When Congress first established the US Border Patrol in 1924, it was strictly an equine affair.
Applicants for early patrol jobs were asked to provide their own horse and tack, but the government would provide horse feed.
The jobs paid comparatively well and, by 1934, the Border Police Chief demanded that aspiring agents fulfil a range of criteria that wouldn't pass muster with today's anti-discrimination policies.
He decreed that agents be "not less than 23 nor more than 30 years of age; not less than 5'8" in height, nor less than 147 pounds, with good visual acuity without glasses and normal visual fields and colour vision".
By 1954, agents were required to have at least 14 natural teeth and replace any missing ones with "suitable prosthetics".
Of course these days such requirements seem archaic. But while the notion of horse patrols might seem similarly antiquated - especially in an era of heat sensors and unmanned aerial vehicles - they are still an invaluable part of the border security effort.
In the rocky, desert territory outside El Paso, Texas, sure-footed horses can traverse ground that four-wheel drive or all-terrain vehicles cannot.
Mustangs, the iconic American frontier horse, are often used. Their big hooves and dense bone structure mean they can easily roam rugged ground for nine-hour shifts.
Many of the mustangs are caught in the wild - mainly in Rocky Mountain states like Wyoming or Idaho - before being broken in and trained for border work.
Being close to the ground has advantages. On horseback, it is easier for agents to "sign cut" - the process of looking for disturbances in the natural environment that can lead them to drug- or people-smugglers.
Many criminals make serious attempts to cover their tracks. Some have carved wooden "hooves" which they attach to their feet to try to make their tracks look like those of cattle.
In sandy or dry areas, some have used leaf-blowers to erase their footprints. Others strap large foamy sponges to their shoes to disperse prints.

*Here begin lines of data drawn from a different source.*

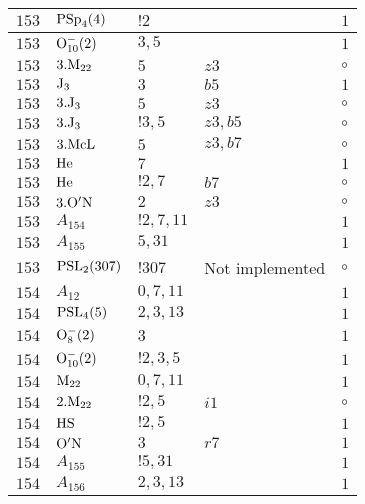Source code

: \documentclass[a4paper, 11pt]{article}
\begin{document}
\begin{longtable}{lllll}
        $ 153 $ & $ {\rm PSp}_{4}(4) $ & $ ! 2 $ & $ ~ $ & $ 1$ \\ \hline
        $ 153 $ & $ {\rm O}_{10}^-(2) $ & $ 3, 5 $ & $ ~ $ & $ 1$ \\ \hline
        $ 153 $ & $ 3.{\rm M}_{22} $ & $ 5 $ & $ z3 $ &  $\circ$ \\ \hline
        $ 153 $ & $ {\rm J}_3 $ & $ 3 $ & $ b5 $ & $ 1$ \\ \hline
        $ 153 $ & $ 3.{\rm J}_3 $ & $ 5 $ & $ z3 $ &  $\circ$ \\ \hline
        $ 153 $ & $ 3.{\rm J}_3 $ & $ ! 3,5 $ & $ z3, b5 $ &  $\circ$ \\ \hline
        $ 153 $ & $ 3.{\rm McL} $ & $ 5 $ & $ z3, b7 $ &  $\circ$ \\ \hline
        $ 153 $ & $ {\rm He} $ & $ 7 $ & $ ~ $ & $ 1$ \\ \hline
        $ 153 $ & $ {\rm He} $ & $ ! 2,7 $ & $ b7 $ &  $\circ$ \\ \hline
        $ 153 $ & $ 3.{\rm {\rm O'N}} $ & $ 2 $ & $ z3 $ &  $\circ$ \\ \hline
        $ 153 $ & $ A_{154} $ & $ !2, 7, 11 $ & $ ~ $ & $ 1$ \\ \hline
        $ 153 $ & $ A_{155} $ & $ 5, 31 $ & $ ~ $ & $ 1$ \\ \hline
        $ 153 $ & $ {\rm PSL}_{2}(307) $ & $ !307 $ &  Not implemented &  $\circ$ \\ \hline
        $ 154 $ & $ A_{12} $ & $ 0,7,11 $ & $ ~ $ & $ 1$ \\ \hline
        $ 154 $ & $ {\rm PSL}_{4}(5) $ & $ 2, 3, 13 $ & $ ~ $ & $ 1$ \\ \hline
        $ 154 $ & $ {\rm O}_{8}^-(2) $ & $ 3 $ & $ ~ $ & $ 1$ \\ \hline
        $ 154 $ & $ {\rm O}_{10}^-(2) $ & $ ! 2,3,5 $ & $ ~ $ & $ 1$ \\ \hline
        $ 154 $ & $ {\rm M}_{22} $ & $ 0,7,11 $ & $ ~ $ & $ 1$ \\ \hline
        $ 154 $ & $ 2.{\rm M}_{22} $ & $ ! 2,5 $ & $ i1 $ &  $\circ$ \\ \hline
        $ 154 $ & $ {\rm HS} $ & $ ! 2,5 $ & $ ~ $ & $ 1$ \\ \hline
        $ 154 $ & $ {\rm O'N} $ & $ 3 $ & $ r7 $ & $ 1$ \\ \hline
        $ 154 $ & $ A_{155} $ & $ !5, 31 $ & $ ~ $ & $ 1$ \\ \hline
        $ 154 $ & $ A_{156} $ & $ 2, 3, 13 $ & $ ~ $ & $ 1$ \\ \hline

\end{longtable}
\end{document}
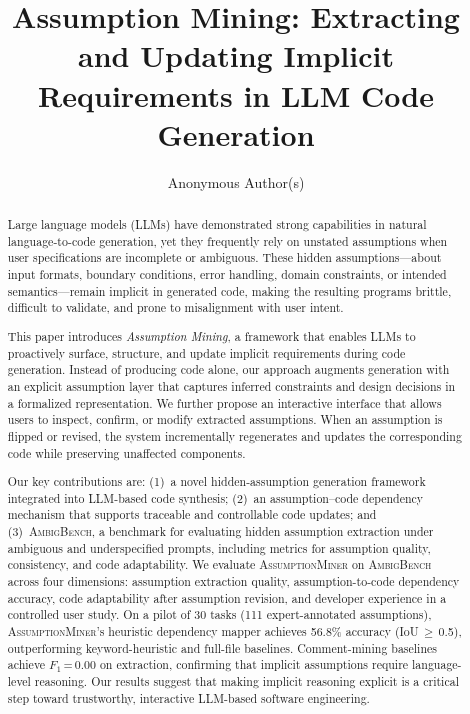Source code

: \documentclass[sigconf,review,anonymous]{acmart}
\newcommand{\sysname}{\textsc{AssumptionMiner}\xspace}
\newcommand{\benchname}{\textsc{AmbigBench}\xspace}
\begin{document}
\title{Assumption Mining: Extracting and Updating Implicit Requirements in LLM Code Generation}

\author{Anonymous Author(s)}

\begin{abstract}
Large language models (LLMs) have demonstrated strong capabilities in natural
language-to-code generation, yet they frequently rely on unstated assumptions when user
specifications are incomplete or ambiguous.
These hidden assumptions---about input formats, boundary conditions, error handling,
domain constraints, or intended semantics---remain implicit in generated code, making the
resulting programs brittle, difficult to validate, and prone to misalignment with user intent.

This paper introduces \emph{Assumption Mining}, a framework that enables LLMs to
proactively surface, structure, and update implicit requirements during code generation.
Instead of producing code alone, our approach augments generation with an explicit
assumption layer that captures inferred constraints and design decisions in a formalized
representation.
We further propose an interactive interface that allows users to inspect, confirm, or
modify extracted assumptions.
When an assumption is flipped or revised, the system incrementally regenerates and
updates the corresponding code while preserving unaffected components.

Our key contributions are:
(1)~a novel hidden-assumption generation framework integrated into LLM-based code
synthesis;
(2)~an assumption--code dependency mechanism that supports traceable and controllable
code updates; and
(3)~\benchname, a benchmark for evaluating hidden assumption extraction under
ambiguous and underspecified prompts, including metrics for assumption quality,
consistency, and code adaptability.
We evaluate \sysname on \benchname across four dimensions: assumption extraction
quality, assumption-to-code dependency accuracy, code adaptability after assumption
revision, and developer experience in a controlled user study.
On a pilot of 30 tasks (111 expert-annotated assumptions), \sysname's heuristic
dependency mapper achieves 56.8\% accuracy (IoU\,$\geq$\,0.5), outperforming
keyword-heuristic and full-file baselines.  Comment-mining baselines achieve
$F_1$\,=\,0.00 on extraction, confirming that implicit assumptions require
language-level reasoning.
Our results suggest that making implicit reasoning explicit is a critical step toward
trustworthy, interactive LLM-based software engineering.
\end{abstract}
\end{document}
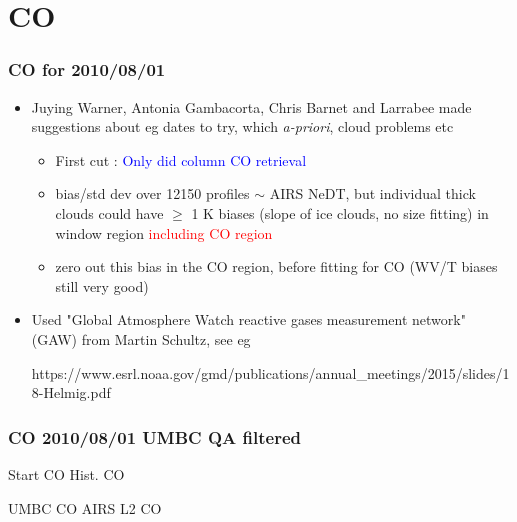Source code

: \documentclass[10pt,t]{beamer}
\begin{document}
\section{CO}
\begin{frame}
  \frametitle{CO for 2010/08/01}
  \begin{itemize}
  \item Juying Warner,  Antonia Gambacorta,  Chris Barnet and Larrabee made suggestions about eg
    dates to try, which \emph{a-priori}, cloud problems etc
    \begin{itemize}
    \item First cut : \textcolor{blue}{Only did column CO retrieval}
    \item bias/std dev over 12150 profiles $\sim$  AIRS NeDT, but individual thick clouds could have
          $\geq$ 1 K biases (slope of ice clouds, no size fitting) in window region \textcolor{red}{including
	  CO region}
    \item zero out this bias in the CO region, before fitting for CO (WV/T biases still very good)
    \end{itemize}
  \item Used "Global Atmosphere Watch reactive gases measurement network"
    (GAW) from Martin Schultz, see eg
    \begin{small} https://www.esrl.noaa.gov/gmd/publications/annual\_meetings/2015/slides/18-Helmig.pdf \end{small}
  \end{itemize}
\end{frame}
\begin{frame}
  \frametitle{CO 2010/08/01 UMBC QA filtered}

\vspace{-0.15in}  
  \footnotesize Start CO  \hspace{2.0in} \footnotesize Hist. CO\\
\vspace{-0.05in}      
  \begin{center}
  \end{center}

\vspace{-0.15in}  
  \footnotesize UMBC CO \hspace{2.0in} \footnotesize AIRS L2 CO\\
\vspace{-0.05in}      
  \begin{center}
  \end{center}

\end{frame}
\end{document}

But trained agents say they can spot all these methods.
Most patrols set out at dusk and work through the evening, which is when much of the drug- and people-smuggling activity occurs.
Horses have an advantage over other means of transport at this time of day. They're quiet, and they act as the eyes, ears and nose of an agent.
Horse Patrol supervisor Bill Schadle, who works the El Paso sector of the border, describes his horses as being like a "thousand pound pair of night vision goggles".
He says that even in pitch-black darkness, he trusts his horses.
"If you're following people, they're going to let you know if they're close," Mr Schadle says.
If smugglers or illegal immigrants have been spotted on treacherous ground by helicopters or cameras, agents will wait on horses for them to approach.
The horse will always know well before its rider that the people are nearby.
"You can start to feel their heart beating in your legs. You'll see the ears go up," he says, and the agent will know the action is about to start.